WHAT THE EXERCISE ASKS:
Please print out the entries below unchanged and skip the images.

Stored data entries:
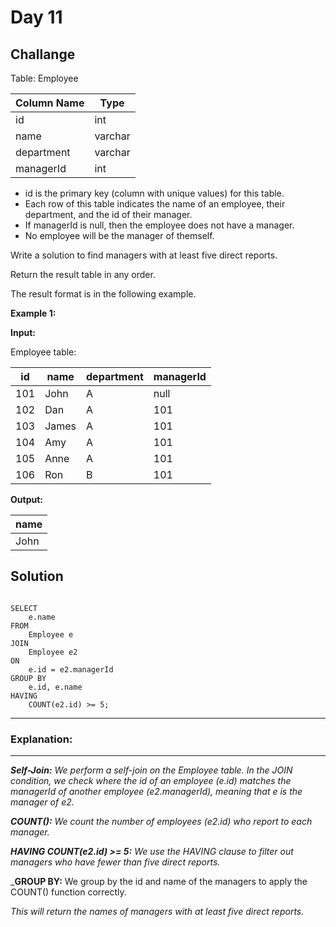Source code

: # Day 11

## Challange 

Table: Employee


| Column Name | Type    |
|-------------|---------|
| id          | int     |
| name        | varchar |
| department  | varchar |
| managerId   | int     |

- id is the primary key (column with unique values) for this table.
- Each row of this table indicates the name of an employee, their department, and the id of their manager.
- If managerId is null, then the employee does not have a manager.
- No employee will be the manager of themself.
 

Write a solution to find managers with at least five direct reports.

Return the result table in any order.

The result format is in the following example.

 

**Example 1:**

**Input:**

Employee table:

| id  | name  | department | managerId |
|-----|-------|------------|-----------|
| 101 | John  | A          | null      |
| 102 | Dan   | A          | 101       |
| 103 | James | A          | 101       |
| 104 | Amy   | A          | 101       |
| 105 | Anne  | A          | 101       |
| 106 | Ron   | B          | 101       |

**Output:** 

| name |
|------|
| John |

## Solution

```mysql

SELECT 
    e.name
FROM 
    Employee e
JOIN 
    Employee e2 
ON 
    e.id = e2.managerId
GROUP BY 
    e.id, e.name
HAVING 
    COUNT(e2.id) >= 5;
```
----------------------------

### Explanation:
----------------------------

_**Self-Join:** We perform a self-join on the Employee table. In the JOIN condition, we check where the id of an employee (e.id) matches the managerId of another employee (e2.managerId), meaning that e is the manager of e2._

_**COUNT():** We count the number of employees (e2.id) who report to each manager._

_**HAVING COUNT(e2.id) >= 5:** We use the HAVING clause to filter out managers who have fewer than five direct reports._

_**GROUP BY:** We group by the id and name of the managers to apply the COUNT() function correctly.

_This will return the names of managers with at least five direct reports._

EXERCISE RESPONSE:
Source code

: # Day 11

## Challange 

Table: Employee


| Column Name | Type    |
|-------------|---------|
| id          | int     |
| name        | varchar |
| department  | varchar |
| managerId   | int     |

- id is the primary key (column with unique values) for this table.
- Each row of this table indicates the name of an employee, their department, and the id of their manager.
- If managerId is null, then the employee does not have a manager.
- No employee will be the manager of themself.
 

Write a solution to find managers with at least five direct reports.

Return the result table in any order.

The result format is in the following example.

 

**Example 1:**

**Input:**

Employee table:

| id  | name  | department | managerId |
|-----|-------|------------|-----------|
| 101 | John  | A          | null      |
| 102 | Dan   | A          | 101       |
| 103 | James | A          | 101       |
| 104 | Amy   | A          | 101       |
| 105 | Anne  | A          | 101       |
| 106 | Ron   | B          | 101       |

**Output:** 

| name |
|------|
| John |

## Solution

```mysql

SELECT 
    e.name
FROM 
    Employee e
JOIN 
    Employee e2 
ON 
    e.id = e2.managerId
GROUP BY 
    e.id, e.name
HAVING 
    COUNT(e2.id) >= 5;
```
----------------------------

### Explanation:
----------------------------

_**Self-Join:** We perform a self-join on the Employee table. In the JOIN condition, we check where the id of an employee (e.id) matches the managerId of another employee (e2.managerId), meaning that e is the manager of e2._

_**COUNT():** We count the number of employees (e2.id) who report to each manager._

_**HAVING COUNT(e2.id) >= 5:** We use the HAVING clause to filter out managers who have fewer than five direct reports._

_**GROUP BY:** We group by the id and name of the managers to apply the COUNT() function correctly.

_This will return the names of managers with at least five direct reports._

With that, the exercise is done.